##### Entries provided #####

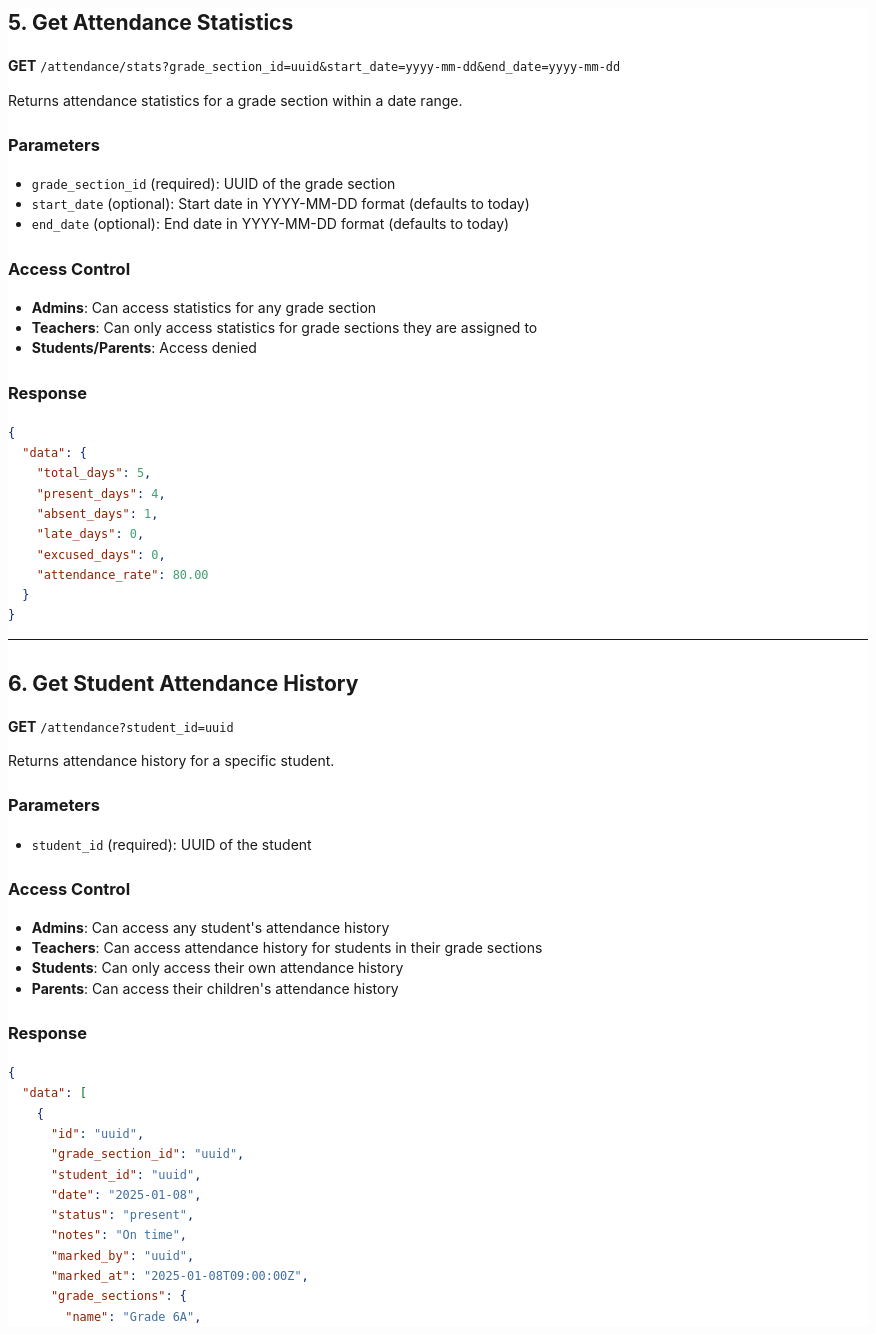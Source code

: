 
## 5. Get Attendance Statistics

**GET** `/attendance/stats?grade_section_id=uuid&start_date=yyyy-mm-dd&end_date=yyyy-mm-dd`

Returns attendance statistics for a grade section within a date range.

### Parameters
- `grade_section_id` (required): UUID of the grade section
- `start_date` (optional): Start date in YYYY-MM-DD format (defaults to today)
- `end_date` (optional): End date in YYYY-MM-DD format (defaults to today)

### Access Control
- **Admins**: Can access statistics for any grade section
- **Teachers**: Can only access statistics for grade sections they are assigned to
- **Students/Parents**: Access denied

### Response
```json
{
  "data": {
    "total_days": 5,
    "present_days": 4,
    "absent_days": 1,
    "late_days": 0,
    "excused_days": 0,
    "attendance_rate": 80.00
  }
}
```

---

## 6. Get Student Attendance History

**GET** `/attendance?student_id=uuid`

Returns attendance history for a specific student.

### Parameters
- `student_id` (required): UUID of the student

### Access Control
- **Admins**: Can access any student's attendance history
- **Teachers**: Can access attendance history for students in their grade sections
- **Students**: Can only access their own attendance history
- **Parents**: Can access their children's attendance history

### Response
```json
{
  "data": [
    {
      "id": "uuid",
      "grade_section_id": "uuid",
      "student_id": "uuid",
      "date": "2025-01-08",
      "status": "present",
      "notes": "On time",
      "marked_by": "uuid",
      "marked_at": "2025-01-08T09:00:00Z",
      "grade_sections": {
        "name": "Grade 6A",
```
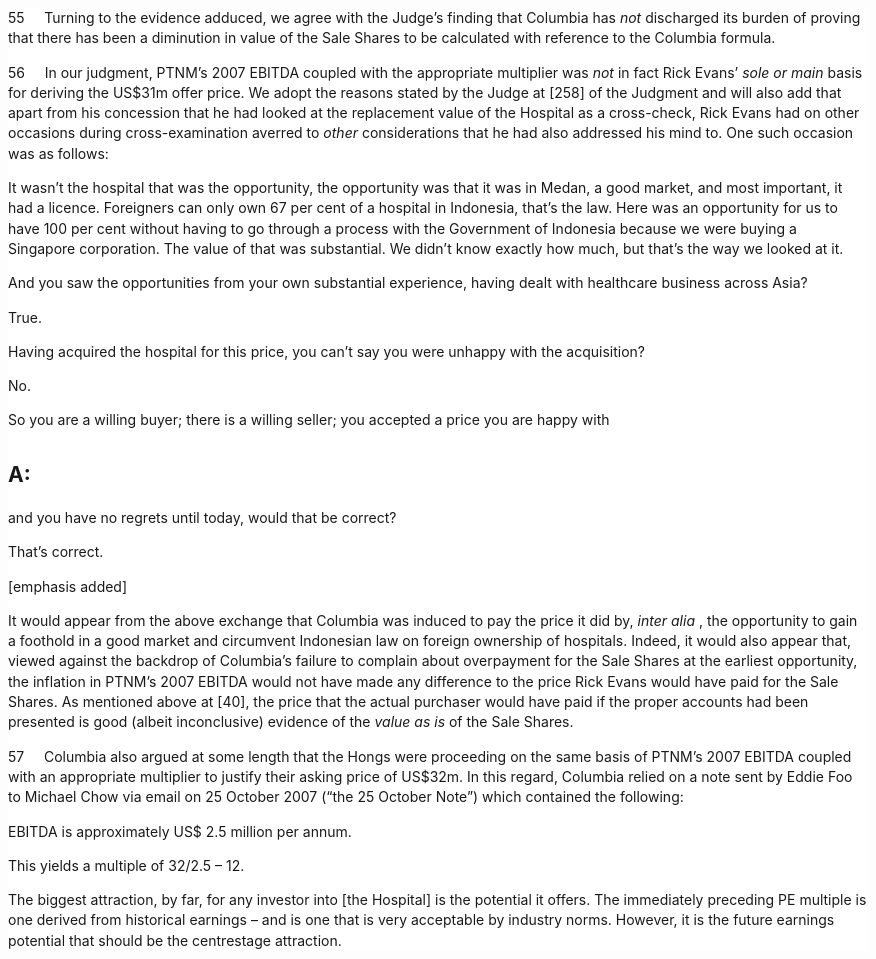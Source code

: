 55     Turning to the evidence adduced, we agree with the Judge’s finding that Columbia has _not_ discharged its burden of proving that there has been a diminution in value of the Sale Shares to be calculated with reference to the Columbia formula. 

56     In our judgment, PTNM’s 2007 EBITDA coupled with the appropriate multiplier was _not_ in fact Rick Evans’ _sole or main_ basis for deriving the US$31m offer price. We adopt the reasons stated by the Judge at [258] of the Judgment and will also add that apart from his concession that he had looked at the replacement value of the Hospital as a cross-check, Rick Evans had on other occasions during cross-examination averred to _other_ considerations that he had also addressed his mind to. One such occasion was as follows: 

 It wasn’t the hospital that was the opportunity, the opportunity was that it was in Medan, a good market, and most important, it had a licence. Foreigners can only own 67 per cent of a hospital in Indonesia, that’s the law. Here was an opportunity for us to have 100 per cent without having to go through a process with the Government of Indonesia because we were buying a Singapore corporation. The value of that was substantial. We didn’t know exactly how much, but that’s the way we looked at it. 

 And you saw the opportunities from your own substantial experience, having dealt with healthcare business across Asia? 

 True. 

 Having acquired the hospital for this price, you can’t say you were unhappy with the acquisition? 

 No. 

 So you are a willing buyer; there is a willing seller; you accepted a price you are happy with 


## A: 

 and you have no regrets until today, would that be correct? 

 That’s correct. 

 [emphasis added] 

It would appear from the above exchange that Columbia was induced to pay the price it did by, _inter alia_ , the opportunity to gain a foothold in a good market and circumvent Indonesian law on foreign ownership of hospitals. Indeed, it would also appear that, viewed against the backdrop of Columbia’s failure to complain about overpayment for the Sale Shares at the earliest opportunity, the inflation in PTNM’s 2007 EBITDA would not have made any difference to the price Rick Evans would have paid for the Sale Shares. As mentioned above at [40], the price that the actual purchaser would have paid if the proper accounts had been presented is good (albeit inconclusive) evidence of the _value as is_ of the Sale Shares. 

57     Columbia also argued at some length that the Hongs were proceeding on the same basis of PTNM’s 2007 EBITDA coupled with an appropriate multiplier to justify their asking price of US$32m. In this regard, Columbia relied on a note sent by Eddie Foo to Michael Chow via email on 25 October 2007 (“the 25 October Note”) which contained the following: 

 EBITDA is approximately US$ 2.5 million per annum. 

 This yields a multiple of 32/2.5 – 12. 

 The biggest attraction, by far, for any investor into [the Hospital] is the potential it offers. The immediately preceding PE multiple is one derived from historical earnings – and is one that is very acceptable by industry norms. However, it is the future earnings potential that should be the centrestage attraction. 
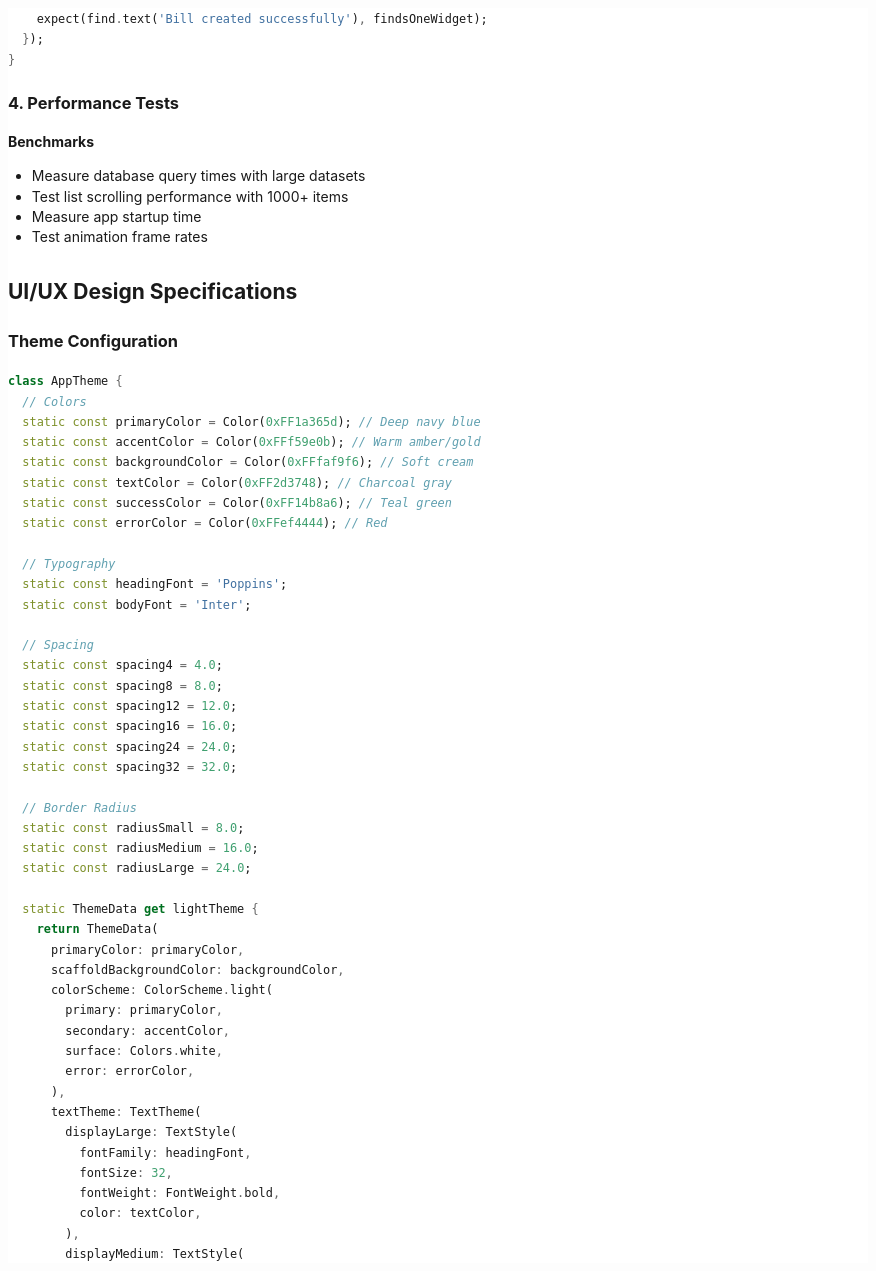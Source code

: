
 ```dart
    expect(find.text('Bill created successfully'), findsOneWidget);
  });
}
```

### 4. Performance Tests

**Benchmarks**
- Measure database query times with large datasets
- Test list scrolling performance with 1000+ items
- Measure app startup time
- Test animation frame rates



## UI/UX Design Specifications

### Theme Configuration

```dart
class AppTheme {
  // Colors
  static const primaryColor = Color(0xFF1a365d); // Deep navy blue
  static const accentColor = Color(0xFFf59e0b); // Warm amber/gold
  static const backgroundColor = Color(0xFFfaf9f6); // Soft cream
  static const textColor = Color(0xFF2d3748); // Charcoal gray
  static const successColor = Color(0xFF14b8a6); // Teal green
  static const errorColor = Color(0xFFef4444); // Red
  
  // Typography
  static const headingFont = 'Poppins';
  static const bodyFont = 'Inter';
  
  // Spacing
  static const spacing4 = 4.0;
  static const spacing8 = 8.0;
  static const spacing12 = 12.0;
  static const spacing16 = 16.0;
  static const spacing24 = 24.0;
  static const spacing32 = 32.0;
  
  // Border Radius
  static const radiusSmall = 8.0;
  static const radiusMedium = 16.0;
  static const radiusLarge = 24.0;
  
  static ThemeData get lightTheme {
    return ThemeData(
      primaryColor: primaryColor,
      scaffoldBackgroundColor: backgroundColor,
      colorScheme: ColorScheme.light(
        primary: primaryColor,
        secondary: accentColor,
        surface: Colors.white,
        error: errorColor,
      ),
      textTheme: TextTheme(
        displayLarge: TextStyle(
          fontFamily: headingFont,
          fontSize: 32,
          fontWeight: FontWeight.bold,
          color: textColor,
        ),
        displayMedium: TextStyle(
```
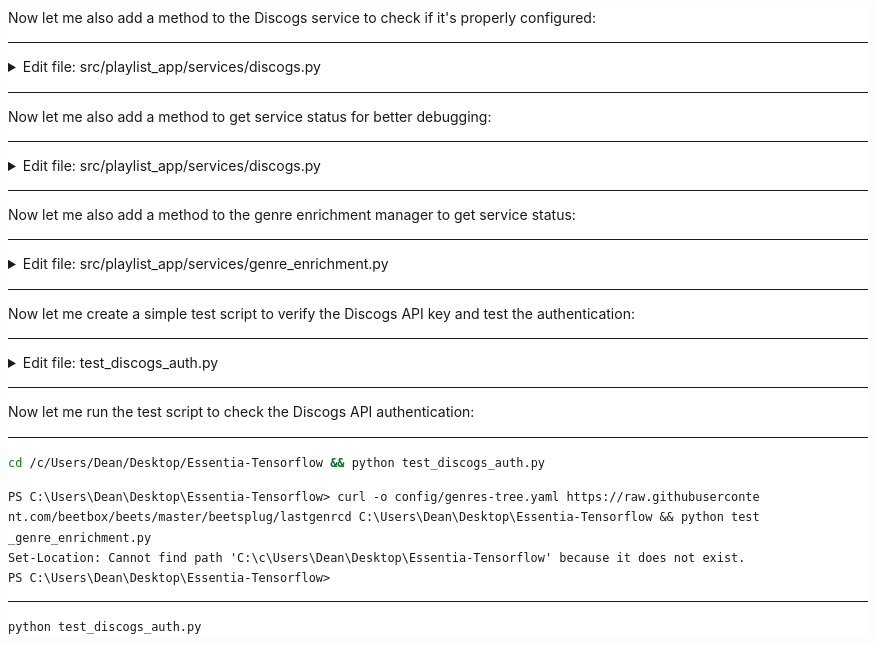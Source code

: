 Now let me also add a method to the Discogs service to check if it's properly configured:


---

<details><summary>Edit file: src/playlist_app/services/discogs.py</summary></details>

---

Now let me also add a method to get service status for better debugging:


---

<details><summary>Edit file: src/playlist_app/services/discogs.py</summary></details>

---

Now let me also add a method to the genre enrichment manager to get service status:


---

<details><summary>Edit file: src/playlist_app/services/genre_enrichment.py</summary></details>

---

Now let me create a simple test script to verify the Discogs API key and test the authentication:


---

<details><summary>Edit file: test_discogs_auth.py</summary></details>

---

Now let me run the test script to check the Discogs API authentication:


---

```bash
cd /c/Users/Dean/Desktop/Essentia-Tensorflow && python test_discogs_auth.py
```

```
PS C:\Users\Dean\Desktop\Essentia-Tensorflow> curl -o config/genres-tree.yaml https://raw.githubuserconte
nt.com/beetbox/beets/master/beetsplug/lastgenrcd C:\Users\Dean\Desktop\Essentia-Tensorflow && python test
_genre_enrichment.py                                   
Set-Location: Cannot find path 'C:\c\Users\Dean\Desktop\Essentia-Tensorflow' because it does not exist.
PS C:\Users\Dean\Desktop\Essentia-Tensorflow>
```

---

```bash
python test_discogs_auth.py
```
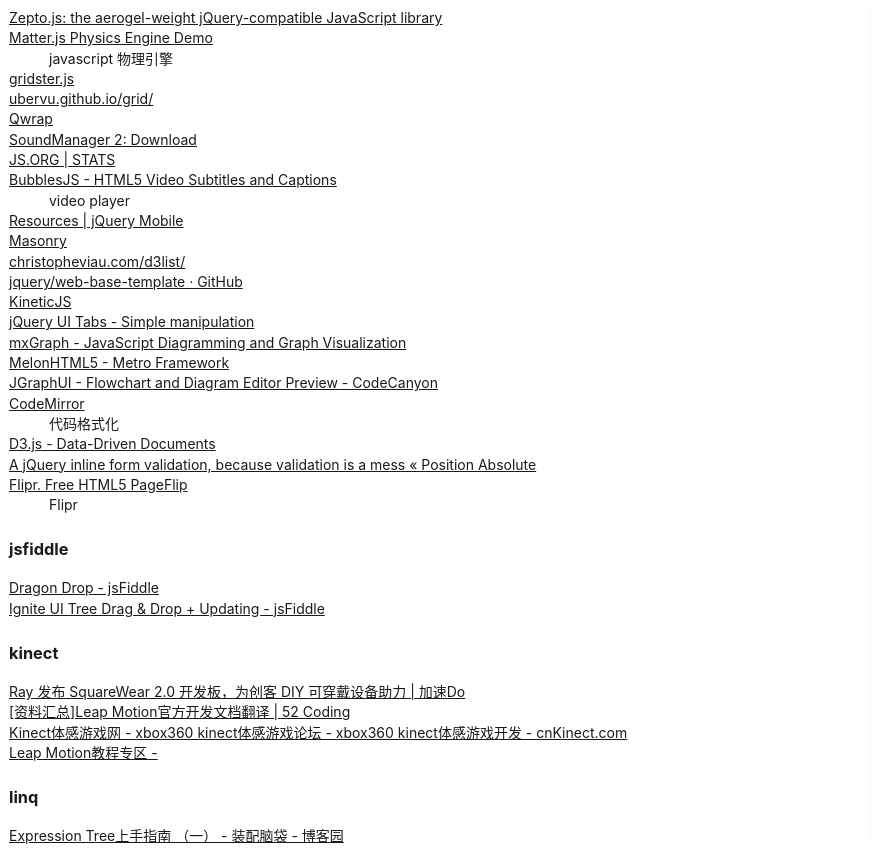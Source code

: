 <DT><A HREF="http://zeptojs.com/#$.camelCase" ADD_DATE="1399183634889458">Zepto.js: the aerogel-weight jQuery-compatible JavaScript library</A>
<DT><A HREF="http://brm.io/matter-js-demo/" ADD_DATE="1401930519912471">Matter.js Physics Engine Demo</A>
<DD>javascript 物理引擎
<DT><A HREF="http://gridster.net/" ADD_DATE="1399183674203502">gridster.js</A>
<DT><A HREF="http://ubervu.github.io/grid/" ADD_DATE="1399260506255371">ubervu.github.io/grid/</A>
<DT><A HREF="http://www.qwrap.com/" ADD_DATE="1410917016767668">Qwrap</A>
<DT><A HREF="http://www.schillmania.com/projects/soundmanager2/doc/download/" ADD_DATE="1407982475936051">SoundManager 2: Download</A>
<DT><A HREF="https://stats.js.org/m_.html" ADD_DATE="1441938022295441">JS.ORG | STATS</A>
<DT><A HREF="http://bubbles.childnodes.com/" ADD_DATE="1409927900117063">BubblesJS - HTML5 Video Subtitles and Captions</A>
<DD>video player 
<DT><A HREF="http://jquerymobile.com/resources/" ADD_DATE="1399183634889458">Resources | jQuery Mobile</A>
<DT><A HREF="http://masonry.desandro.com/" ADD_DATE="1400722041012499">Masonry</A>
<DT><A HREF="http://christopheviau.com/d3list/" ADD_DATE="1399543229841512">christopheviau.com/d3list/</A>
<DT><A HREF="https://github.com/jquery/web-base-template" ADD_DATE="1399183634889458">jquery/web-base-template · GitHub</A>
<DT><A HREF="http://www.html5canvastutorials.com/kineticjs/" ADD_DATE="1445571974802278">KineticJS</A>
<DT><A HREF="http://jquery-ui.googlecode.com/svn/trunk/demos/tabs/manipulation.html" ADD_DATE="1399183634889458">jQuery UI Tabs - Simple manipulation</A>
<DT><A HREF="http://www.jgraph.com/mxgraph.html" ADD_DATE="1400654444789131">mxGraph - JavaScript Diagramming and Graph Visualization</A>
<DT><A HREF="http://www.melonhtml5.com/" ADD_DATE="1399183674203502">MelonHTML5 - Metro Framework</A>
<DT><A HREF="http://codecanyon.net/item/jgraphui-flowchart-and-diagram-editor/full_screen_preview/4525804" ADD_DATE="1399183641186405">JGraphUI - Flowchart and Diagram Editor Preview - CodeCanyon</A>
<DT><A HREF="http://codemirror.net/1/" ADD_DATE="1402900588824114">CodeMirror</A>
<DD>代码格式化
<DT><A HREF="http://d3js.org/" ADD_DATE="1445571623716512">D3.js - Data-Driven Documents</A>
<DT><A HREF="http://www.position-absolute.com/articles/jquery-form-validator-because-form-validation-is-a-mess/" ADD_DATE="1399183634889458">A jQuery inline form validation, because validation is a mess « Position Absolute</A>
<DT><A HREF="http://flipr.ivank.net/?p=getit" ADD_DATE="1399183641186405">Flipr. Free HTML5 PageFlip</A>
<DD>Flipr
</DL><p>
<DT><H3 ADD_DATE="1378978730788911">jsfiddle</H3>
<DL><p>
<DT><A HREF="http://jsfiddle.net/ChaseMoskal/T2zHQ/" ADD_DATE="1378695953192638">Dragon Drop - jsFiddle</A>
<DT><A HREF="http://jsfiddle.net/damyanpetev/29k6w/" ADD_DATE="1378978730788911">Ignite UI Tree Drag &amp; Drop + Updating - jsFiddle</A>
</DL><p>
<DT><H3 ADD_DATE="1385980223377013">kinect</H3>
<DL><p>
<DT><A HREF="http://www.jiasu.do/p/squarewear-2-0-wearable-opensource-arduino/" ADD_DATE="1392107729599987">Ray 发布 SquareWear 2.0 开发板，为创客 DIY 可穿戴设备助力 | 加速Do</A>
<DT><A HREF="http://52coding.com/leap-motion-official-doc-translation" ADD_DATE="1385694201425554">[资料汇总]Leap Motion官方开发文档翻译 | 52 Coding</A>
<DT><A HREF="http://www.cnkinect.com/" ADD_DATE="1385287594619050">Kinect体感游戏网 - xbox360 kinect体感游戏论坛 - xbox360 kinect体感游戏开发 - cnKinect.com</A>
<DT><A HREF="http://www.znkcd.com/portal.php?mod=list&amp;catid=44" ADD_DATE="1385980223377013">Leap Motion教程专区 -</A>
</DL><p>
<DT><H3 ADD_DATE="1355394388474420">linq</H3>
<DL><p>
<DT><A HREF="http://www.cnblogs.com/Ninputer/archive/2009/08/28/expression_tree1.html" ADD_DATE="1307452652338413">Expression Tree上手指南 （一） - 装配脑袋 - 博客园</A>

#####

◆ The task
Copy out the lines above from the line containing "## 6. Get Student Attendance History" through the line containing "the Columbia formula.", exactly, and keep the pictures out.

◆ Solved exercise
## 6. Get Student Attendance History

**GET** `/attendance?student_id=uuid`

Returns attendance history for a specific student.

### Parameters
- `student_id` (required): UUID of the student

### Access Control
- **Admins**: Can access any student's attendance history
- **Teachers**: Can access attendance history for students in their grade sections
- **Students**: Can only access their own attendance history
- **Parents**: Can access their children's attendance history

### Response
```json
{
  "data": [
    {
      "id": "uuid",
      "grade_section_id": "uuid",
      "student_id": "uuid",
      "date": "2025-01-08",
      "status": "present",
      "notes": "On time",
      "marked_by": "uuid",
      "marked_at": "2025-01-08T09:00:00Z",
      "grade_sections": {
        "name": "Grade 6A",
```
Source code

: 55     Turning to the evidence adduced, we agree with the Judge’s finding that Columbia has _not_ discharged its burden of proving that there has been a diminution in value of the Sale Shares to be calculated with reference to the Columbia formula. 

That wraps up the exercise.